GOAL OF THE EXERCISE
Exactly retype the opening line of the entries and every line after it, ending with the line that contains "To get started, clone". Skip all pictures.

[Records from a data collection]
****************************************

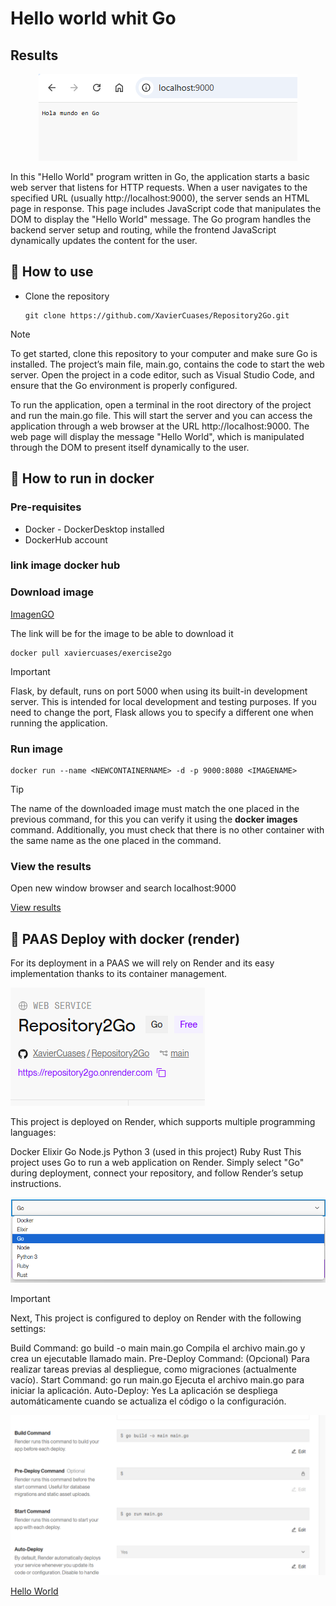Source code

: # Hello world whit Go
## Results
<p align="center">
   <img src="./resultados/resultado1.png" alt="Hello from Go">
</p>

In this "Hello World" program written in Go, the application starts a basic web server that listens for HTTP requests. When a user navigates to the specified URL (usually http://localhost:9000), the server sends an HTML page in response. This page includes JavaScript code that manipulates the DOM to display the "Hello World" message. The Go program handles the backend server setup and routing, while the frontend JavaScript dynamically updates the content for the user.

## :open_book: How to use
* Clone the repository

    ```
    git clone https://github.com/XavierCuases/Repository2Go.git
    ```
> [!NOTE]
To get started, clone this repository to your computer and make sure Go is installed. The project’s main file, main.go, contains the code to start the web server. Open the project in a code editor, such as Visual Studio Code, and ensure that the Go environment is properly configured.

To run the application, open a terminal in the root directory of the project and run the main.go file. This will start the server and you can access the application through a web browser at the URL http://localhost:9000. The web page will display the message "Hello World", which is manipulated through the DOM to present itself dynamically to the user.


## :rocket: How to run in docker
### Pre-requisites
* Docker - DockerDesktop installed
* DockerHub account

### link image docker hub 


### Download image

[ImagenGO](https://hub.docker.com/r/xaviercuases/exercise2go "click for visit")

The link will be for the image to be able to download it
```
docker pull xaviercuases/exercise2go
```
> [!IMPORTANT]
> Flask, by default, runs on port 5000 when using its built-in development server. This is intended for local development and testing purposes. If you need to change the port, Flask allows you to specify a different one when running the application.
### Run image
```
docker run --name <NEWCONTAINERNAME> -d -p 9000:8080 <IMAGENAME>
```
> [!TIP]
> The name of the downloaded image must match the one placed in the previous command, for this you can verify it using the **docker images** command. Additionally, you must check that there is no other container with the same name as the one placed in the command.
### View the results
Open new window browser and search localhost:9000

[View results](#results)

## :light_rail: PAAS Deploy with docker (render)
For its deployment in a PAAS we will rely on Render and its easy implementation thanks to its container management. 

![Render Service](./resultados/render1.png "Service")

This project is deployed on Render, which supports multiple programming languages:

Docker
Elixir
Go
Node.js
Python 3 (used in this project)
Ruby
Rust
This project uses Go to run a web application on Render. Simply select "Go" during deployment, connect your repository, and follow Render’s setup instructions.

![Build Container](./resultados/render2.png "Build Configuration")

> [!IMPORTANT]
> Next, This project is configured to deploy on Render with the following settings:

Build Command: go build -o main main.go  Compila el archivo main.go y crea un ejecutable llamado main.
Pre-Deploy Command: (Opcional) Para realizar tareas previas al despliegue, como migraciones (actualmente vacío).
Start Command: go run main.go Ejecuta el archivo main.go para iniciar la aplicación.
Auto-Deploy: Yes La aplicación se despliega automáticamente cuando se actualiza el código o la configuración.


![Generate Domain](./resultados/render3.png "Domain")

[Hello World](https://repository2go.onrender.com "click for visit")
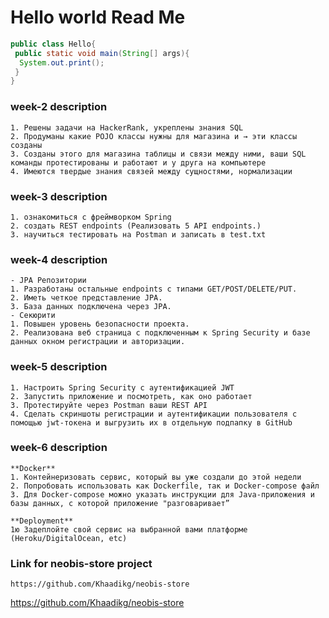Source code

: <h1>Hello world Read Me</h1>

```java
public class Hello{
 public static void main(String[] args){
  System.out.print();
 }
}
```
<h3>week-2 description</h3>

```
1. Решены задачи на HackerRank, укреплены знания SQL
2. Продуманы какие POJO классы нужны для магазина и → эти классы созданы
3. Созданы этого для магазина таблицы и связи между ними, ваши SQL команды протестированы и работают и у друга на компьютере
4. Имеются твердые знания связей между сущностями, нормализации
```
<h3>week-3 description</h3>

```
1. ознакомиться с фреймворком Spring
2. создать REST endpoints (Реализовать 5 API endpoints.)
3. научиться тестировать на Postman и записать в test.txt
```
<h3>week-4 description</h3>

```
- JPA Репозитории
1. Разработаны остальные endpoints c типами GET/POST/DELETE/PUT.
2. Иметь четкое представление JPA.
3. База данных подключена через JPA.
- Секюрити
1. Повышен уровень безопасности проекта.
2. Реализована веб страница с подключенным к Spring Security и базе данных окном регистрации и авторизации.
```
<h3>week-5 description</h3>

```
1. Настроить Spring Security с аутентификацией JWT
2. Запустить приложение и посмотреть, как оно работает
3. Протестируйте через Postman ваши REST API
4. Сделать скриншоты регистрации и аутентификации пользователя с помощью jwt-токена и выгрузить их в отдельную подпапку в GitHub
```
<h3>week-6 description</h3>

```
**Docker**
1. Контейнеризовать сервис, который вы уже создали до этой недели
2. Попробовать использовать как Dockerfile, так и Docker-compose файл
3. Для Docker-compose можно указать инструкции для Java-приложения и базы данных, с которой приложение "разговаривает”

**Deployment**
1ю Задеплойте свой сервис на выбранной вами платформе (Heroku/DigitalOcean, etc)
```

<h3>Link for neobis-store project</h3>

```
https://github.com/Khaadikg/neobis-store
```
<a>https://github.com/Khaadikg/neobis-store</a>

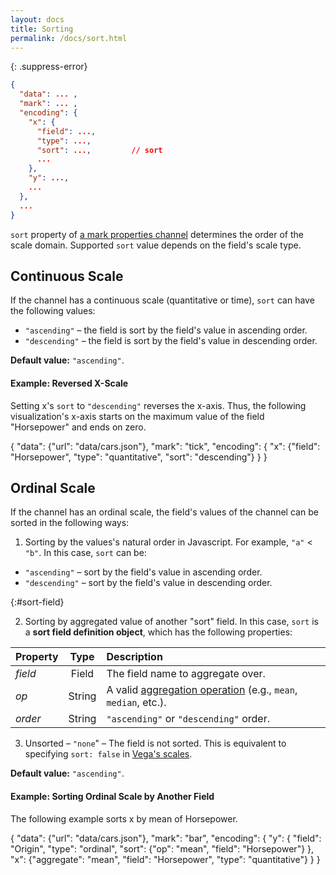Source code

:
 ```yaml
---
layout: docs
title: Sorting
permalink: /docs/sort.html
---
```


{: .suppress-error}
```json
{
  "data": ... ,
  "mark": ... ,
  "encoding": {
    "x": {
      "field": ...,
      "type": ...,
      "sort": ...,         // sort
      ...
    },
    "y": ...,
    ...
  },
  ...
}
```

`sort` property of [a mark properties channel](encoding.html#mark-props) determines the order of the scale domain. Supported `sort` value depends on the field's scale type.

## Continuous Scale

If the channel has a continuous scale (quantitative or time), `sort` can have the following values:
- `"ascending"` –  the field is sort by the field's value in ascending order.
- `"descending"` –  the field is sort by the field's value in descending order.

<span class="note-line">__Default value:__ `"ascending"`.</span>


#### Example: Reversed X-Scale

Setting x's `sort` to `"descending"` reverses the x-axis. Thus, the following visualization's x-axis starts on the maximum value of the field "Horsepower" and ends on zero.

<div class="vl-example">
{
  "data": {"url": "data/cars.json"},
  "mark": "tick",
  "encoding": {
    "x": {"field": "Horsepower", "type": "quantitative", "sort": "descending"}
  }
}
</div>


## Ordinal Scale

If the channel has an ordinal scale, the field's values of the channel can be sorted in the following ways:

1) Sorting by the values's natural order in Javascript. For example, `"a"` < `"b"`. In this case, `sort` can be:

- `"ascending"` –  sort by the field's value in ascending order.
- `"descending"` –  sort by the field's value in descending order.

{:#sort-field}

2) Sorting by aggregated value of another "sort" field. In this case, `sort` is a __sort field definition object__, which has the following properties:

| Property      | Type          | Description    |
| :------------ |:-------------:| :------------- |
| _field_       | Field         | The field name to aggregate over.|
| _op_          | String        | A valid [aggregation operation](#aggregate) (e.g., `mean`, `median`, etc.).|
| _order_       | String        | `"ascending"` or `"descending"` order. |

<!-- TODO:
support manually specify sort order
example: sorting color mapping
 -->

3) Unsorted – `"none`" – The field is not sorted. This is equivalent to specifying `sort: false` in [Vega's scales](https://github.com/vega/vega/wiki/Scales).

<span class="note-line">__Default value:__ `"ascending"`.</span>

#### Example: Sorting Ordinal Scale by Another Field

The following example sorts x by mean of Horsepower.

<div class="vl-example">
{
  "data": {"url": "data/cars.json"},
  "mark": "bar",
  "encoding": {
    "y": {
      "field": "Origin", "type": "ordinal",
      "sort": {"op": "mean", "field": "Horsepower"}
    },
    "x": {"aggregate": "mean", "field": "Horsepower", "type": "quantitative"}
  }
}
</div>


<!-- TODO

## Sorting Layer and Stack Order
## Sorting Line's Path
-->
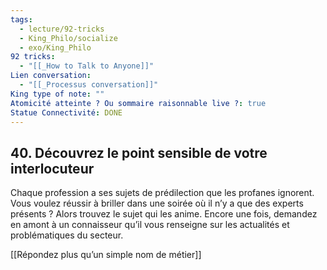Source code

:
 ```yaml
---
tags:
  - lecture/92-tricks
  - King_Philo/socialize
  - exo/King_Philo
92 tricks:
  - "[[_How to Talk to Anyone]]"
Lien conversation:
  - "[[_Processus conversation]]"
King type of note: ""
Atomicité atteinte ? Ou sommaire raisonnable live ?: true
Statue Connectivité: DONE
---
```



## 40. Découvrez le point sensible de votre interlocuteur

Chaque profession a ses sujets de prédilection que les profanes ignorent. Vous voulez réussir à briller dans une soirée où il n’y a que des experts présents ? Alors trouvez le sujet qui les anime. Encore une fois, demandez en amont à un connaisseur qu’il vous renseigne sur les actualités et problématiques du secteur.

[[Répondez plus qu’un simple nom de métier]]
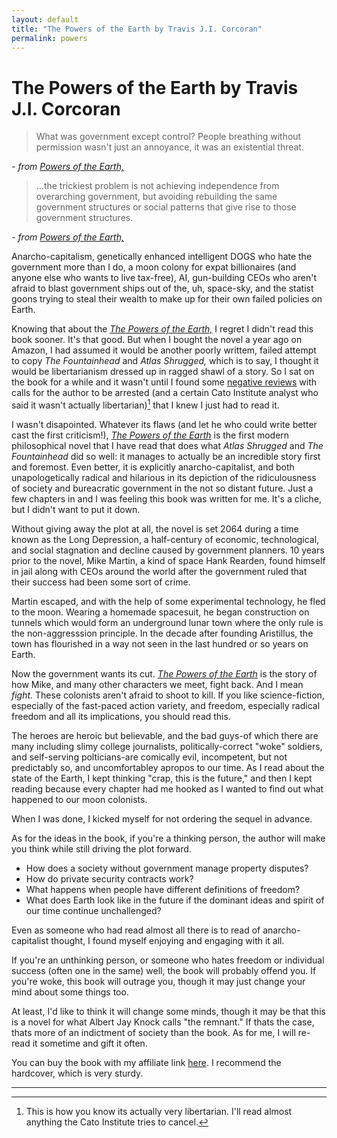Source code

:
 ```yaml
---
layout: default
title: "The Powers of the Earth by Travis J.I. Corcoran"
permalink: powers
---
```


# The Powers of the Earth by Travis J.I. Corcoran

> What was government except control? People breathing without permission wasn't just an annoyance, it was an existential threat.

<cite>- from *[Powers of the Earth,](https://www.amazon.com/Powers-Earth-Aristillus-Book-ebook/dp/B005JPPMS6)*</cite>

>...the trickiest problem is not achieving independence from overarching government, but avoiding rebuilding the same government structures or social patterns that give rise to those government structures.

<cite>- from *[Powers of the Earth,](https://www.amazon.com/Powers-Earth-Aristillus-Book-ebook/dp/B005JPPMS6)*</cite>

Anarcho-capitalism, genetically enhanced intelligent DOGS who hate the government more than I do, a moon colony for expat billionaires (and anyone else who wants to live tax-free), AI, gun-building CEOs who aren't afraid to blast government ships out of the, uh, space-sky, and the statist goons trying to steal their wealth to make up for their own failed policies on Earth.

Knowing that about the *[The Powers of the Earth,](https://www.amazon.com/Powers-Earth-Aristillus-Book-ebook/dp/B005JPPMS6)* I regret I didn't read this book sooner. It's that good. But when I bought the novel a year ago on Amazon, I had assumed it would be another poorly writtem, failed attempt to copy *The Fountainhead* and *Atlas Shrugged,* which is to say, 
I thought it would be libertarianism dressed up in ragged shawl of a story. So I sat on the book for a while and it wasn't until I found some [negative reviews](http://morlockpublishing.com/travis-j-i-corcoran/) with calls for the author to be arrested (and 
a certain Cato Institute analyst who said it wasn't actually libertarian)[^1] that I knew I just had to read it.

I wasn't disapointed. Whatever its flaws (and let he who could write better cast the first criticism!), *[The Powers of the Earth](https://www.amazon.com/Powers-Earth-Aristillus-Book-ebook/dp/B005JPPMS6)*
is the first modern philosophical novel that I have read that does what *Atlas Shrugged* and *The Fountainhead* did so well: it manages to actually be an incredible story first and foremost. Even better, it is explicitly anarcho-capitalist, and both unapologetically radical and
hilarious in its depiction of the ridiculousness of society and bureacratic government in the not so distant future. Just a few chapters in and I was feeling this book was written for me. It's a cliche, but I didn't want to put it down. 

Without giving away the plot at all, the novel is set 2064 during a time known as the Long Depression, a half-century of economic, technological, and social stagnation and decline caused by government planners. 10 years prior to the novel, Mike Martin, a kind of space Hank Rearden, found himself in jail along with CEOs around the world after the government ruled that their success had been some sort of crime.

Martin escaped, and with the help of some experimental technology, he fled to the moon. Wearing a homemade spacesuit, he began construction on tunnels which would form an underground lunar town where the only rule is the non-aggresssion principle. In the decade after founding Aristillus, the town has flourished in a way not seen in the last hundred or so years on Earth.

Now the government wants its cut. *[The Powers of the Earth](https://www.amazon.com/Powers-Earth-Aristillus-Book-ebook/dp/B005JPPMS6)* is the story of how Mike, and many other characters we meet, fight back. And I mean *fight.* These colonists aren't afraid to shoot to kill. If you like science-fiction, especially of the fast-paced action variety, and freedom, especially radical freedom and all its implications, you should read this.

The heroes are heroic but believable, and the bad guys-of which there are many including slimy college journalists, politically-correct "woke" soldiers, and self-serving polticians-are comically evil, incompetent, but not predictably so, and uncomfortabley apropos to our time. As I read about the state of the Earth, I kept thinking "crap, this is the future," and then I kept reading because every chapter had me hooked as I wanted to find out what happened to our moon colonists. 

When I was done, I kicked myself for not ordering the sequel in advance.

As for the ideas in the book, if you're a thinking person, the author will make you think while still driving the plot forward. 

- How does a society without government manage property disputes? 
- How do private security contracts work?
-  What happens when people have different definitions of freedom? 
-  What does Earth look like in the future if the dominant ideas and spirit of our time continue unchallenged? 

Even as someone who had read almost all there is to read of anarcho-capitalist thought, I
found myself enjoying and engaging with it all.

If you're an unthinking person, or someone who hates freedom or individual success (often one in the same) well, the book will probably offend you. If you're woke, this book will outrage you,
though it may just change your mind about some things too. 

At least, I'd like to think it will change some minds, though it may be that this is a novel for what Albert Jay Knock calls "the remnant." If thats the case, thats more of an indictment of society than the book. As for me, I will
re-read it sometime and gift it often.

You can buy the book with my affiliate link [here](https://www.amazon.com/Powers-Earth-Aristillus-Book-ebook/dp/B005JPPMS6). I recommend the hardcover, which is very sturdy.

---

[^1]: This is how you know its actually very libertarian. I'll read almost anything the Cato Institute tries to cancel.



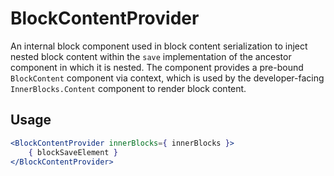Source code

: BlockContentProvider
====================

An internal block component used in block content serialization to inject nested block content within the `save` implementation of the ancestor component in which it is nested. The component provides a pre-bound `BlockContent` component via context, which is used by the developer-facing `InnerBlocks.Content` component to render block content.

## Usage

```jsx
<BlockContentProvider innerBlocks={ innerBlocks }>
	{ blockSaveElement }
</BlockContentProvider>
```
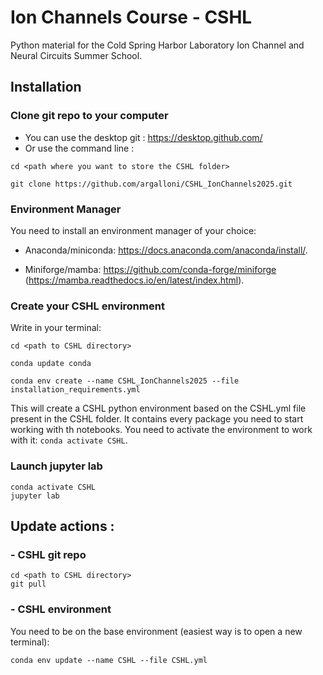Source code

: # Ion Channels Course - CSHL
Python material for the Cold Spring Harbor Laboratory Ion Channel and Neural Circuits Summer School. 
## Installation
### Clone git repo to your computer
- You can use the desktop git : https://desktop.github.com/
- Or use the command line : 
```
cd <path where you want to store the CSHL folder>
```
```
git clone https://github.com/argalloni/CSHL_IonChannels2025.git
```
### Environment Manager
You need to install an environment manager of your choice:
- Anaconda/miniconda: https://docs.anaconda.com/anaconda/install/.

- Miniforge/mamba: https://github.com/conda-forge/miniforge (https://mamba.readthedocs.io/en/latest/index.html).

### Create your CSHL environment
 Write in your terminal:
```
cd <path to CSHL directory>
```
```
conda update conda
```
```
conda env create --name CSHL_IonChannels2025 --file installation_requirements.yml
```
This will create a CSHL python environment based on the CSHL.yml file present in the CSHL folder. It contains every package you need to start working with th notebooks. You need to activate the environment to work with it: `conda activate CSHL`.

### Launch jupyter lab
```
conda activate CSHL
jupyter lab
```
## Update actions : 
### - CSHL git repo
```
cd <path to CSHL directory>
git pull
```

### - CSHL environment
You need to be on the base environment (easiest way is to open a new terminal): 
```
conda env update --name CSHL --file CSHL.yml
```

****************************************

SOLUTION
Source code

: # Hello world whit Go
## Results
<p align="center">
   <img src="./resultados/resultado1.png" alt="Hello from Go">
</p>

In this "Hello World" program written in Go, the application starts a basic web server that listens for HTTP requests. When a user navigates to the specified URL (usually http://localhost:9000), the server sends an HTML page in response. This page includes JavaScript code that manipulates the DOM to display the "Hello World" message. The Go program handles the backend server setup and routing, while the frontend JavaScript dynamically updates the content for the user.

## :open_book: How to use
* Clone the repository

    ```
    git clone https://github.com/XavierCuases/Repository2Go.git
    ```
> [!NOTE]
To get started, clone this repository to your computer and make sure Go is installed. The project’s main file, main.go, contains the code to start the web server. Open the project in a code editor, such as Visual Studio Code, and ensure that the Go environment is properly configured.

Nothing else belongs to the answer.